Decided On February 07, 2001
Swadesh Industries Appellant
V/S
COMMISSIONER OF C. EX. Respondents

JUDGEMENT

(1.) THIS order will dispose of six appeals filed by the appellants against the common order in appeal of the Commissioner (Appeals) dated 27 -7 -2000 vide which he had affirmed the common order -in -original of the Additional Commissioner dated 18 -2 -1999 who confirmed the duty demands and imposed penalties of various amounts as indicated in his order -in -original.

(2.) APPELLANTS (1) to (5) were engaged in the manufacture of auto parts falling under Chapter 87 of the Schedule to CETA. They were manufacturing the specified goods bearing brand name "SI" which belonged to appellant No. (1) and marketing the same through appellant No. (6). They were all availing SSI exemption under Notification No. 1/93 -C.E., dated 28 -2 -1993. During the course of checking their factory premises by the officers of the Central Excise, it was found that the SSI Exemption to appellants No. (2) to (5) was hit by Clause (4) of Notification No. 1/93 -C.E. and the branded goods were wrongly cleared without payment of duty and as such were liable to be confiscated under Rule 173Q of the Central Excise Rules. From the factory premises of appellant Nos. (3) and (5) branded goods (auto parts) bearing "SI" trade mark valued at Rs. 94,745/ - and Rs. 7,290/ - respectively were seized on the reasonable belief that they were liable to be confiscated under Rule 173Q of the Rules.

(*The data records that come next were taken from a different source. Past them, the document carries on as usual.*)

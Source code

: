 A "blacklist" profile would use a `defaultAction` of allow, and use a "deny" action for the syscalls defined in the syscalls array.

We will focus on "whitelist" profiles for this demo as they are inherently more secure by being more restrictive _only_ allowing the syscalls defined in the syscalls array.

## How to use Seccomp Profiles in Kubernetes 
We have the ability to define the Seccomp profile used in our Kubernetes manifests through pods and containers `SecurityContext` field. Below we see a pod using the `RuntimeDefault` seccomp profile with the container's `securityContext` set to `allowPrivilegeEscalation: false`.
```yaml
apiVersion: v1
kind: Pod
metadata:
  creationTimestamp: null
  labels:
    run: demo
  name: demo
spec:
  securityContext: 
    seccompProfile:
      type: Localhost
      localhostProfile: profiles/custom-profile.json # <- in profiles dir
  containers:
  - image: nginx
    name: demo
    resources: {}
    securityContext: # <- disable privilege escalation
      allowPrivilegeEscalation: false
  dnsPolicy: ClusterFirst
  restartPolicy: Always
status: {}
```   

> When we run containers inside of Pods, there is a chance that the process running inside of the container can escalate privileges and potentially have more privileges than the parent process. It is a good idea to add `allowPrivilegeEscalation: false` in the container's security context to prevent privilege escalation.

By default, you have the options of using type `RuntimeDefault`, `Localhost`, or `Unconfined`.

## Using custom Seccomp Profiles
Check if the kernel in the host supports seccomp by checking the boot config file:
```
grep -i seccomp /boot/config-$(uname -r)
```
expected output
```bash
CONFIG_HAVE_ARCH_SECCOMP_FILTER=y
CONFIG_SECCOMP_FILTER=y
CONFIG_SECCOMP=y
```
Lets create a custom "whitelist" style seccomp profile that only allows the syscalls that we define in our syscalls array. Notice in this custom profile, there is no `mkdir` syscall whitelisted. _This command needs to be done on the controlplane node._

Similarly, branded goods with brand name "SI" valued at Rs. 22,576/ - were detained at the factory premises of appellant No. (2). However, no manufactured goods were found in the factory premises of appellant Nos. (1) and (4). On search of premises of appellant No. (6) through whom the other appellants were marketing, the goods valued at Rs. 46,92,917/ - were detained. The Statements of the partners of appellant No. (1), supervisor of appellant No. (4) and partners of appellant No. (6) were also recorded. Thereafter, show cause notice dated 10 -6 -1997 was issued to all the appellants for the confiscation of the branded goods under Rule 173Q of the Rules and also for confirmation of the duty amounts as indicated therein and imposition of penalties. On appellant No. (6), penalty under Rule 209A of the Rules was proposed to be imposed, in that show cause notice.

(3.) APPELLANTS contested the correctness of that show cause notice. They in their reply alleged that appellants No. (1) to (5) were manufacturing not common but different goods and they all were separate legal entities. The brand name "SI" was being used by them under mutual settlement/memorandum arrived at between them. They further averred that packing of goods with brand name at traders premise did not attract mischief of para 4 of the exemption notification. Appellant No. (6) also denied his liability for imposition of penalty under Rule 209A of the Rules.